- Poster
- Directed by: Charles Wilkinson
- Produced by: Tina Schliessler Charles Wilkinson Kevin Eastwood Murray Battle
- Cinematography: Charles Wilkinson
- Edited by: Tina Schliessler Charles Wilkinson
- Production company: Shore Films Inc.
- Distributed by: Knowledge Network
- Release date: April 28, 2015 (Hot Docs);
- Running time: 74 minutes
- Country: Canada
- Language: English

= Haida Gwaii: On the Edge of the World =

Haida Gwaii: On the Edge of the World is a 2015 Canadian feature documentary film directed by Charles Wilkinson, and produced by Charles Wilkinson, Tina Schliessler, and Kevin Eastwood for the Knowledge Network. The film premiered on April 28, 2015 at the Hot Docs Canadian International Documentary Festival where it won the award for Best Canadian Feature Documentary.

==Synopsis==

The film depicts a group of inhabitants living in Haida Gwaii, a remote archipelago off the Northwest coast of Canada. Recently named one of the "Must See Places in the World" by National Geographic, Haida Gwaii is widely regarded as one of the last and most pristine natural places on Earth. It is also one of the only places in North America where natives actually outnumber (and out-vote) non-natives. For over 10,000 years, the Haida people have survived wildly fluctuating sea levels, climate change and natural disasters. The film profiles a unique community of individuals from both groups who are all striving in different ways to restore balance to the islands, turn their economy around, and build a sustainable culture for the next generation.

==Release==

Haida Gwaii: On the Edge of the World had its world premiere at the TIFF Bell Lightbox on April 28, 2015 as part of Hot Docs Canadian International Documentary Festival in Toronto. The Western Canadian premiere took place at The Vancouver Playhouse Theatre on September 29, 2015 as part of the Vancouver International Film Festival.

==Reception==

The film was received favourably by several film critics:

Marsha Lederman of The Globe and Mail called it a "spectacular-looking documentary" and wrote: "So much more than a profile of [Haida Gwaii] and the cast of characters who populate it, this film captures the heart and heartbreak of the clashes it has seen, primarily over logging".

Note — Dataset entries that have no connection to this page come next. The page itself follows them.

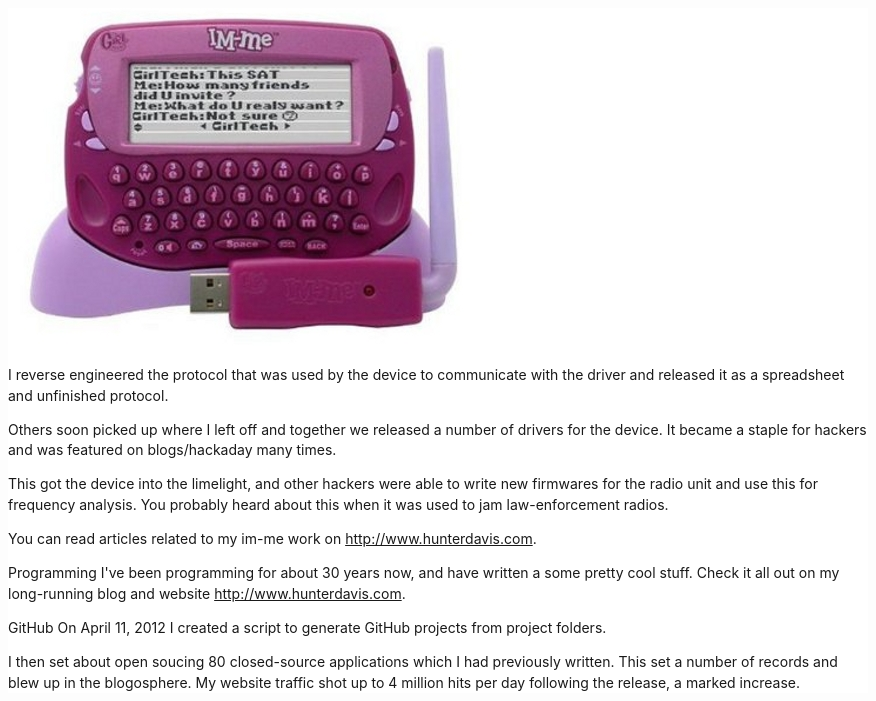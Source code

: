 ![](/content/images/2017/04/pink-wireless-terminal.jpg)

I reverse engineered the protocol that was used by the device to communicate with the driver and released it as a spreadsheet and unfinished protocol.

Others soon picked up where I left off and together we released a number of drivers for the device. It became a staple for hackers and was featured on blogs/hackaday many times.

This got the device into the limelight, and other hackers were able to write new firmwares for the radio unit and use this for frequency analysis. You probably heard about this when it was used to jam law-enforcement radios.

You can read articles related to my im-me work on http://www.hunterdavis.com.

<a id='programming'>Programming</a>
I've been programming for about 30 years now, and have written a some pretty cool stuff. Check it all out on my long-running blog and website http://www.hunterdavis.com.

<a id='github'>GitHub</a>
On April 11, 2012 I created a script to generate GitHub projects from project folders.

I then set about open soucing 80 closed-source applications which I had previously written. This set a number of records and blew up in the blogosphere. My website traffic shot up to 4 million hits per day following the release, a marked increase.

Adrian Mack of The Georgia Straight called it "a surprisingly ebullient (and spectacularly lensed)" film.

Greg Klymkiw of Film Corner said the film "might well provide the most persuasive aesthetic argument to save these islands at all costs". He also wrote: "Hats off to Wilkinson for crafting a film which walks tall, yet softly and carries the big stick of our ultimate salvation, the environment itself and, of course, its people, the Haida."

Jess Rogers of Matinee wrote "The genius of this movie... is that you see most of the sides of this people."

== Awards ==
At the 2015 Hot Docs Canadian International Documentary Festival, the film won the Best Canadian Feature Documentary Award.

At the 2015 Vancouver International Film Festival, the film won the award for Most Popular Canadian Documentary, based on audience balloting.

At the 2016 Vancouver Film Critics Circle Awards, the film won three awards: best Canadian Documentary, Best British Columbia Film and Best Director of a British Columbia Film.

At the 2016 Directors Guild of Canada Awards, the film won the Allan King Award for Excellence in Documentary.